Omit every picture, and retype the lines that run from the beginning of the data below through the line containing "This vector field", inclusive.

Plain-text document sources
--------------------

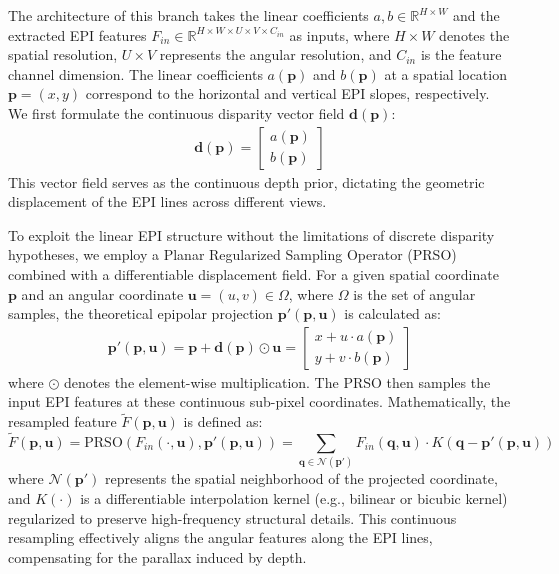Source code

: The architecture of this branch takes the linear coefficients $a, b \in \mathbb{R}^{H \times W}$ and the extracted EPI features $F_{in} \in \mathbb{R}^{H \times W \times U \times V \times C_{in}}$ as inputs, where $H \times W$ denotes the spatial resolution, $U \times V$ represents the angular resolution, and $C_{in}$ is the feature channel dimension. The linear coefficients $a(\mathbf{p})$ and $b(\mathbf{p})$ at a spatial location $\mathbf{p} = (x,y)$ correspond to the horizontal and vertical EPI slopes, respectively. We first formulate the continuous disparity vector field $\mathbf{d}(\mathbf{p})$:
\begin{align}
\mathbf{d}(\mathbf{p}) = \begin{bmatrix} a(\mathbf{p}) \\ b(\mathbf{p}) \end{bmatrix}
\end{align}
This vector field serves as the continuous depth prior, dictating the geometric displacement of the EPI lines across different views.

To exploit the linear EPI structure without the limitations of discrete disparity hypotheses, we employ a Planar Regularized Sampling Operator (PRSO) combined with a differentiable displacement field. For a given spatial coordinate $\mathbf{p}$ and an angular coordinate $\mathbf{u} = (u,v) \in \Omega$, where $\Omega$ is the set of angular samples, the theoretical epipolar projection $\mathbf{p}'(\mathbf{p}, \mathbf{u})$ is calculated as:
\begin{align}
\mathbf{p}'(\mathbf{p}, \mathbf{u}) = \mathbf{p} + \mathbf{d}(\mathbf{p}) \odot \mathbf{u} = \begin{bmatrix} x + u \cdot a(\mathbf{p}) \\ y + v \cdot b(\mathbf{p}) \end{bmatrix}
\end{align}
where $\odot$ denotes the element-wise multiplication. The PRSO then samples the input EPI features at these continuous sub-pixel coordinates. Mathematically, the resampled feature $\tilde{F}(\mathbf{p}, \mathbf{u})$ is defined as:
\begin{equation}
\label{eq:eq9}
\tilde{F}(\mathbf{p}, \mathbf{u}) = \text{PRSO}(F_{in}(\cdot, \mathbf{u}), \mathbf{p}'(\mathbf{p}, \mathbf{u})) = \sum_{\mathbf{q} \in \mathcal{N}(\mathbf{p}')} F_{in}(\mathbf{q}, \mathbf{u}) \cdot K(\mathbf{q} - \mathbf{p}'(\mathbf{p}, \mathbf{u}))
\end{equation}
where $\mathcal{N}(\mathbf{p}')$ represents the spatial neighborhood of the projected coordinate, and $K(\cdot)$ is a differentiable interpolation kernel (e.g., bilinear or bicubic kernel) regularized to preserve high-frequency structural details. This continuous resampling effectively aligns the angular features along the EPI lines, compensating for the parallax induced by depth.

--------------------

▶ **TASK ANSWER**:
Source code

: The architecture of this branch takes the linear coefficients $a, b \in \mathbb{R}^{H \times W}$ and the extracted EPI features $F_{in} \in \mathbb{R}^{H \times W \times U \times V \times C_{in}}$ as inputs, where $H \times W$ denotes the spatial resolution, $U \times V$ represents the angular resolution, and $C_{in}$ is the feature channel dimension. The linear coefficients $a(\mathbf{p})$ and $b(\mathbf{p})$ at a spatial location $\mathbf{p} = (x,y)$ correspond to the horizontal and vertical EPI slopes, respectively. We first formulate the continuous disparity vector field $\mathbf{d}(\mathbf{p})$:
\begin{align}
\mathbf{d}(\mathbf{p}) = \begin{bmatrix} a(\mathbf{p}) \\ b(\mathbf{p}) \end{bmatrix}
\end{align}
This vector field serves as the continuous depth prior, dictating the geometric displacement of the EPI lines across different views.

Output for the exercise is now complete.